Still, even though it wasn’t the greenest property we absolutely loved the hotel. It was pretty, quiet, convenient and very comfortable. We loved having our own kitchen (more details in Part 2) and the ART shuttle stopped just footsteps from our room. (The shuttle is a great deal; for $10 you can buy a three-day pass and ride as much as you want. For kids under 10 years of age, a three-day pass is just $2.00. The shuttle runs every 20 minutes and stops right in front of Disneyland. ) We paid $131 per night, including taxes, for a room through Orbitz. There were no hidden resort or parking fees, and with the free breakfast and internet access I felt like the room was a very good value.

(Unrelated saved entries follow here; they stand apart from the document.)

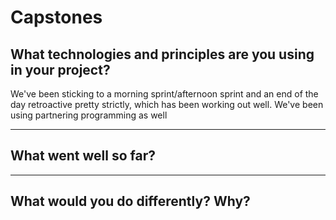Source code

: # Capstones

## What technologies and principles are you using in your project?

We've been sticking to a morning sprint/afternoon sprint and an end of the day retroactive pretty strictly, which has been working out well. We've been using partnering programming as well

---

## What went well so far?


---

## What would you do differently? Why?
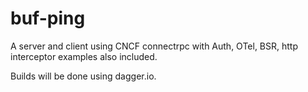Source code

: # buf-ping
A server and client using CNCF connectrpc with Auth, OTel, BSR, http interceptor examples also included.

Builds will be done using dagger.io.
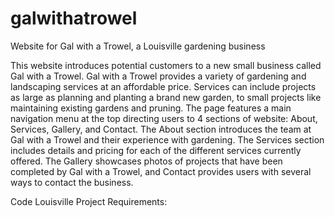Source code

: # galwithatrowel
Website for Gal with a Trowel, a Louisville gardening business

This website introduces potential customers to a new small business called Gal with a Trowel. Gal with a Trowel provides a variety of gardening and landscaping services at an affordable price. Services can include projects as large as planning and planting a brand new garden, to small projects like maintaining existing gardens and pruning. The page features a main navigation menu at the top directing users to 4 sections of website: About, Services, Gallery, and Contact. The About section introduces the team at Gal with a Trowel and their experience with gardening. The Services section includes details and pricing for each of the different services currently offered. The Gallery showcases photos of projects that have been completed by Gal with a Trowel, and Contact provides users with several ways to contact the business.

Code Louisville Project Requirements:
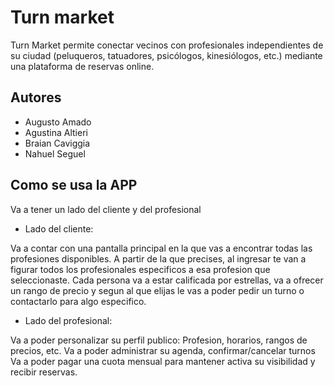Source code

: 
# Turn market

Turn Market permite conectar  vecinos con profesionales independientes de su ciudad (peluqueros, tatuadores,
psicólogos, kinesiólogos, etc.) mediante una plataforma de reservas online.



## Autores

- Augusto Amado
- Agustina Altieri
- Braian Caviggia
- Nahuel Seguel


## Como se usa la APP 

Va a tener un lado del cliente y del profesional

- Lado del cliente:

Va a contar con una pantalla principal en la que vas a encontrar todas las profesiones disponibles.
A partir de la que precises, al ingresar te van a figurar todos los profesionales especificos a esa profesion que seleccionaste. Cada persona va a estar calificada por estrellas, va a ofrecer un rango de precio y segun al que elijas le vas a poder pedir un turno o contactarlo para algo especifico.

- Lado del profesional:

Va a poder personalizar su perfil publico: Profesion, horarios, rangos de precios, etc.
Va a poder administrar su agenda, confirmar/cancelar turnos
Va a poder pagar una cuota mensual para mantener activa su visibilidad y recibir reservas.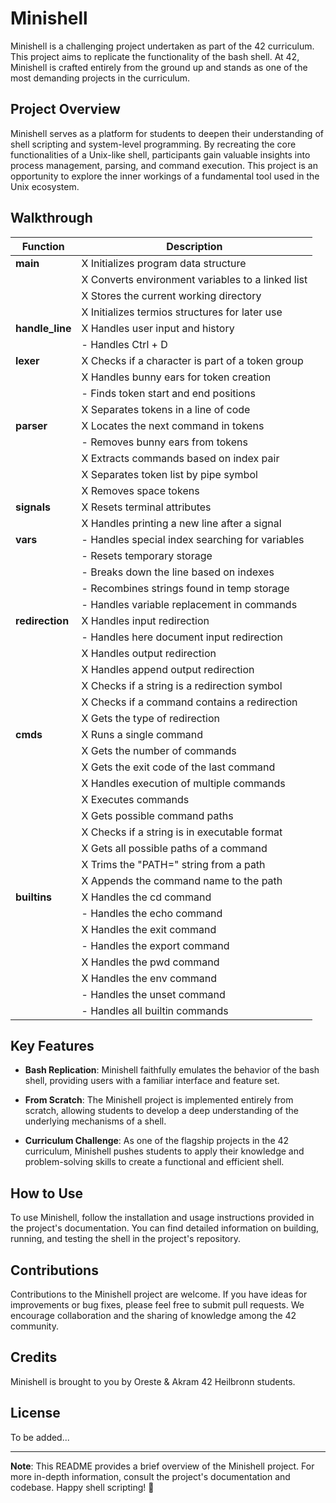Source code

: # Minishell

Minishell is a challenging project undertaken as part of the 42 curriculum. This project aims to replicate the functionality of the bash shell. At 42, Minishell is crafted entirely from the ground up and stands as one of the most demanding projects in the curriculum.

## Project Overview

Minishell serves as a platform for students to deepen their understanding of shell scripting and system-level programming. By recreating the core functionalities of a Unix-like shell, participants gain valuable insights into process management, parsing, and command execution. This project is an opportunity to explore the inner workings of a fundamental tool used in the Unix ecosystem.

## Walkthrough

| Function            | Description                                       |
|---------------------|---------------------------------------------------|
| **main**            | X Initializes program data structure              |
|                     | X Converts environment variables to a linked list |
|                     | X Stores the current working directory            |
|                     | X Initializes termios structures for later use    |
| **handle_line**     | X Handles user input and history                  |
|                     | - Handles Ctrl + D                                |
| **lexer**           | X Checks if a character is part of a token group  |
|                     | X Handles bunny ears for token creation           |
|                     | - Finds token start and end positions             |
|                     | X Separates tokens in a line of code              |
| **parser**          | X Locates the next command in tokens              |
|                     | - Removes bunny ears from tokens                  |
|                     | X Extracts commands based on index pair           |
|                     | X Separates token list by pipe symbol             |
|                     | X Removes space tokens                            |
| **signals**         | X Resets terminal attributes                      |
|                     | X Handles printing a new line after a signal      |
| **vars**            | - Handles special index searching for variables   |
|                     | - Resets temporary storage                        |
|                     | - Breaks down the line based on indexes           |
|                     | - Recombines strings found in temp storage        |
|                     | - Handles variable replacement in commands        |
| **redirection**     | X Handles input redirection                       |
|                     | - Handles here document input redirection         |
|                     | X Handles output redirection                      |
|                     | X Handles append output redirection               |
|                     | X Checks if a string is a redirection symbol      |
|                     | X Checks if a command contains a redirection      |
|                     | X Gets the type of redirection                    |
| **cmds**            | X Runs a single command                           |
|                     | X Gets the number of commands                     |
|                     | X Gets the exit code of the last command          |
|                     | X Handles execution of multiple commands          |
|                     | X Executes commands                               |
|                     | X Gets possible command paths                     |
|                     | X Checks if a string is in executable format      |
|                     | X Gets all possible paths of a command            |
|                     | X Trims the "PATH=" string from a path            |
|                     | X Appends the command name to the path            |
| **builtins**        | X Handles the cd command                          |
|                     | - Handles the echo command                        |
|                     | X Handles the exit command                        |
|                     | - Handles the export command                      |
|                     | X Handles the pwd command                         |
|                     | X Handles the env command                         |
|                     | - Handles the unset command                       |
|                     | - Handles all builtin commands                    |


## Key Features

- **Bash Replication**: Minishell faithfully emulates the behavior of the bash shell, providing users with a familiar interface and feature set.

- **From Scratch**: The Minishell project is implemented entirely from scratch, allowing students to develop a deep understanding of the underlying mechanisms of a shell.

- **Curriculum Challenge**: As one of the flagship projects in the 42 curriculum, Minishell pushes students to apply their knowledge and problem-solving skills to create a functional and efficient shell.

## How to Use

To use Minishell, follow the installation and usage instructions provided in the project's documentation. You can find detailed information on building, running, and testing the shell in the project's repository.

## Contributions

Contributions to the Minishell project are welcome. If you have ideas for improvements or bug fixes, please feel free to submit pull requests. We encourage collaboration and the sharing of knowledge among the 42 community.

## Credits

Minishell is brought to you by Oreste & Akram 42 Heilbronn students.

## License

To be added...

----------------------------------------------------------------------------------------------------------------------------------------------------------------

**Note**: This README provides a brief overview of the Minishell project. For more in-depth information, consult the project's documentation and codebase. Happy shell scripting! 🚀 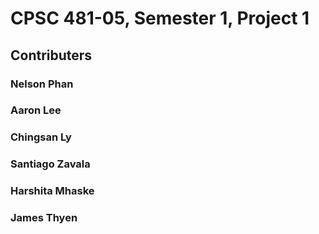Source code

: # CPSC 481-05, Semester 1, Project 1

## Contributers
### Nelson Phan
### Aaron Lee
### Chingsan Ly
### Santiago Zavala
### Harshita Mhaske
### James Thyen
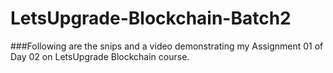 # LetsUpgrade-Blockchain-Batch2

###Following are the snips and a video demonstrating my Assignment 01 of Day 02 on LetsUpgrade Blockchain course.
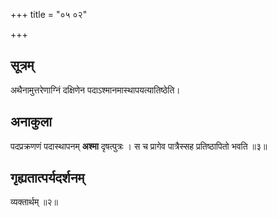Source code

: +++
title = "०५ ०२"

+++
## सूत्रम्
अथैनामुत्तरेणाग्निं दक्षिणेन पदाऽश्मानमास्थापयत्यातिष्ठेति।
## अनाकुला
पदप्रक्रणणं पदास्थापनम् **अश्मा** दृषत्पुत्रः ।
स च प्रागेव पात्रैस्सह प्रतिष्ठापितो भवति ॥३॥

## गृह्यतात्पर्यदर्शनम्
व्यक्तार्थम् ॥२॥
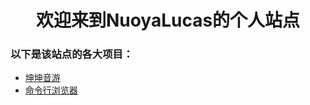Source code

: <h1 style="text-align:center">欢迎来到NuoyaLucas的个人站点</h1>
<h3> 以下是该站点的各大项目：</h3>
<ul>
   <li><a href="/kunkun">坤坤音游</a></li>
   <li><a href="/command_browser">命令行浏览器</a></li>
</ul>
    
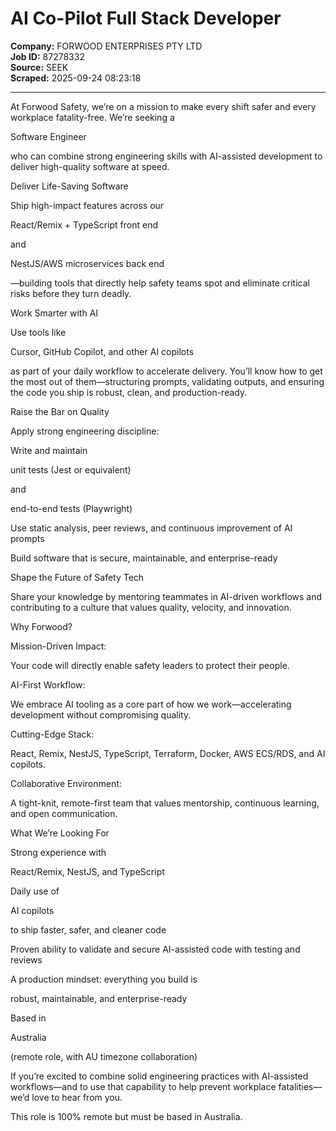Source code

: # AI Co-Pilot Full Stack Developer

**Company:** FORWOOD ENTERPRISES PTY LTD  
**Job ID:** 87278332  
**Source:** SEEK  
**Scraped:** 2025-09-24 08:23:18

---

At Forwood Safety, we’re on a mission to make every shift safer and every workplace fatality-free. We’re seeking a

Software Engineer

who can combine strong engineering skills with AI-assisted development to deliver high-quality software at speed.

Deliver Life-Saving Software

Ship high-impact features across our

React/Remix + TypeScript front end

and

NestJS/AWS microservices back end

—building tools that directly help safety teams spot and eliminate critical risks before they turn deadly.

Work Smarter with AI

Use tools like

Cursor, GitHub Copilot, and other AI copilots

as part of your daily workflow to accelerate delivery. You’ll know how to get the most out of them—structuring prompts, validating outputs, and ensuring the code you ship is robust, clean, and production-ready.

Raise the Bar on Quality

Apply strong engineering discipline:

Write and maintain

unit tests (Jest or equivalent)

and

end-to-end tests (Playwright)

Use static analysis, peer reviews, and continuous improvement of AI prompts

Build software that is secure, maintainable, and enterprise-ready

Shape the Future of Safety Tech

Share your knowledge by mentoring teammates in AI-driven workflows and contributing to a culture that values quality, velocity, and innovation.

Why Forwood?

Mission-Driven Impact:

Your code will directly enable safety leaders to protect their people.

AI-First Workflow:

We embrace AI tooling as a core part of how we work—accelerating development without compromising quality.

Cutting-Edge Stack:

React, Remix, NestJS, TypeScript, Terraform, Docker, AWS ECS/RDS, and AI copilots.

Collaborative Environment:

A tight-knit, remote-first team that values mentorship, continuous learning, and open communication.

What We’re Looking For

Strong experience with

React/Remix, NestJS, and TypeScript

Daily use of

AI copilots

to ship faster, safer, and cleaner code

Proven ability to validate and secure AI-assisted code with testing and reviews

A production mindset: everything you build is

robust, maintainable, and enterprise-ready

Based in

Australia

(remote role, with AU timezone collaboration)

If you’re excited to combine solid engineering practices with AI-assisted workflows—and to use that capability to help prevent workplace fatalities—we’d love to hear from you.

This role is 100% remote but must be based in Australia.
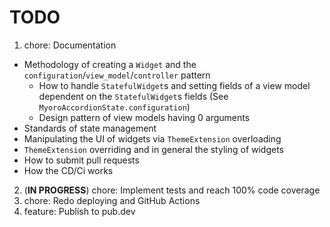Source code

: # TODO

1. chore: Documentation

- Methodology of creating a `Widget` and the `configuration`/`view_model`/`controller` pattern
  - How to handle `StatefulWidget`s and setting fields of a view model dependent on the `StatefulWidget`s fields (See `MyoroAccordionState.configuration`)
  - Design pattern of view models having 0 arguments
- Standards of state management
- Manipulating the UI of widgets via `ThemeExtension` overloading
- `ThemeExtension` overriding and in general the styling of widgets
- How to submit pull requests
- How the CD/Ci works

2. (**IN PROGRESS**) chore: Implement tests and reach 100% code coverage
3. chore: Redo deploying and GitHub Actions
4. feature: Publish to pub.dev
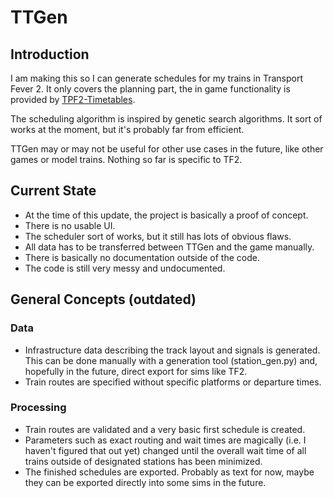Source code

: # TTGen
## Introduction
I am making this so I can generate schedules for my trains in Transport Fever 2. It only covers the planning part, the in game functionality is provided by [TPF2-Timetables](https://github.com/IncredibleHannes/TPF2-Timetables).

The scheduling algorithm is inspired by genetic search algorithms. It sort of works at the moment, but it's probably far from efficient.

TTGen may or may not be useful for other use cases in the future, like other games or model trains. Nothing so far is specific to TF2. 

## Current State
 - At the time of this update, the project is basically a proof of concept.
 - There is no usable UI.
 - The scheduler sort of works, but it still has lots of obvious flaws.
 - All data has to be transferred between TTGen and the game manually.
 - There is basically no documentation outside of the code.
 - The code is still very messy and undocumented.

## General Concepts (outdated)
### Data
 - Infrastructure data describing the track layout and signals is generated. This can be done manually with a generation tool (station_gen.py) and, hopefully in the future, direct export for sims like TF2.
 - Train routes are specified without specific platforms or departure times.

### Processing
 - Train routes are validated and a very basic first schedule is created.
 - Parameters such as exact routing and wait times are magically (i.e. I haven't figured that out yet) changed until the overall wait time of all trains outside of designated stations has been minimized.
 - The finished schedules are exported. Probably as text for now, maybe they can be exported directly into some sims in the future.
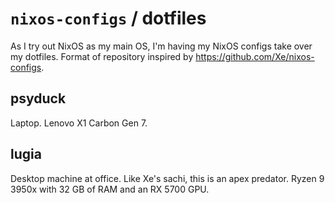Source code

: # `nixos-configs` / dotfiles

As I try out NixOS as my main OS, I'm having my NixOS configs take over my dotfiles. Format of repository inspired by https://github.com/Xe/nixos-configs.

## psyduck

Laptop. Lenovo X1 Carbon Gen 7.

## lugia

Desktop machine at office. Like Xe's sachi, this is an apex predator. Ryzen 9 3950x with 32 GB of RAM and an RX 5700 GPU.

Next, I researched rental cars. I was hoping to rent a hybrid automobile, and had read that Avis/Budget has hybrid cars for rent in some locations. Budget offered one of the best Anaheim rental car deals through Orbitz ($29 per day for 5 days) so I reserved the least expensive car, a compact. My plan was to call the Anaheim office directly a few days prior to our arrival in the hopes of securing a hybrid. When I called, however, I was told that the Anaheim location doesn’t have any hybrids. So much for that idea! When we arrived in Anaheim, the agent said that the compact cars were all rented so we would be upgraded to a Hyundai Elantra. The ‘old’ me would have been delighted, but the ‘green’ me felt bad that we were getting a bigger car than we really needed. Funny how your priorities can change. Still, the Elantra is an Ultra-Low-Emission Vehicle that got great gas mileage; we drove 99 miles over the course of 5 days and averaged a respectable 26 miles per gallon. When I filled up the tank at the end of the trip, even though I didn’t plan ahead and we were at the most expensive gas station across from the airport our gasoline tab was just $11.80.
If we hadn’t planned to take a couple of side trips, we could have saved money by skipping the rental car altogether and taking an airport shuttle. There were plenty of restaurants within walking distance of our hotel and the Anaheim Rapid Transit shuttle was a very easy, convenient and inexpensive way to get around.
The bottom line: we offset our air and car travel, and walked or used public transportation to get back and forth to the park. We stayed in a hotel that employs some green practices, rented a fuel-efficient car and did our best to balance eco-friendly considerations with our budget.